In deze zaak heeft de kinderrechter van de Rechtbank Rotterdam op 18 december 2020 uitspraak gedaan over de verlenging van de ondertoezichtstelling van twee minderjarigen, [naam kind 1] en [naam kind 2]. De ondertoezichtstelling was eerder verlengd tot 9 januari 2021, maar de Raad voor de Kinderbescherming heeft verzocht om een verdere verlenging van twaalf maanden. De kinderrechter heeft de zaak behandeld met gesloten deuren, waarbij de moeder en vertegenwoordigers van de betrokken instanties aanwezig waren.
De kinderrechter heeft vastgesteld dat de moeder positieve stappen heeft gezet in haar ontwikkeling, waaronder het aanvragen van hulpverlening bij Impegno en het volgen van een opleiding. Ondanks deze positieve ontwikkelingen, zijn de minderjarigen nog steeds ernstig in hun ontwikkeling bedreigd. De kinderrechter heeft daarom besloten om de ondertoezichtstelling te verlengen, maar niet voor de verzochte duur van twaalf maanden. In plaats daarvan is de ondertoezichtstelling verlengd voor een periode van vijf maanden, tot 9 juni 2021. Dit biedt de mogelijkheid om de situatie van de kinderen en de moeder verder te volgen en te beoordelen of de moeder in staat is om zelfstandig de noodzakelijke hulpverlening te organiseren.

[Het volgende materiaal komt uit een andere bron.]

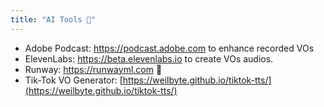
 ```yaml
---
title: "AI Tools 🤖"
---
```

- Adobe Podcast: https://podcast.adobe.com to enhance recorded VOs
- ElevenLabs: https://beta.elevenlabs.io to create VOs audios.
- Runway: https://runwayml.com 🤯
- Tik-Tok VO Generator: [https://weilbyte.github.io/tiktok-tts/](https://weilbyte.github.io/tiktok-tts/)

De beschikking is uitvoerbaar bij voorraad verklaard en het overige verzochte is afgewezen. De schriftelijke uitwerking van deze beschikking is vastgesteld op 23 december 2020. Hoger beroep tegen deze beschikking kan worden ingesteld door de verzoekers en belanghebbenden binnen drie maanden na de uitspraak.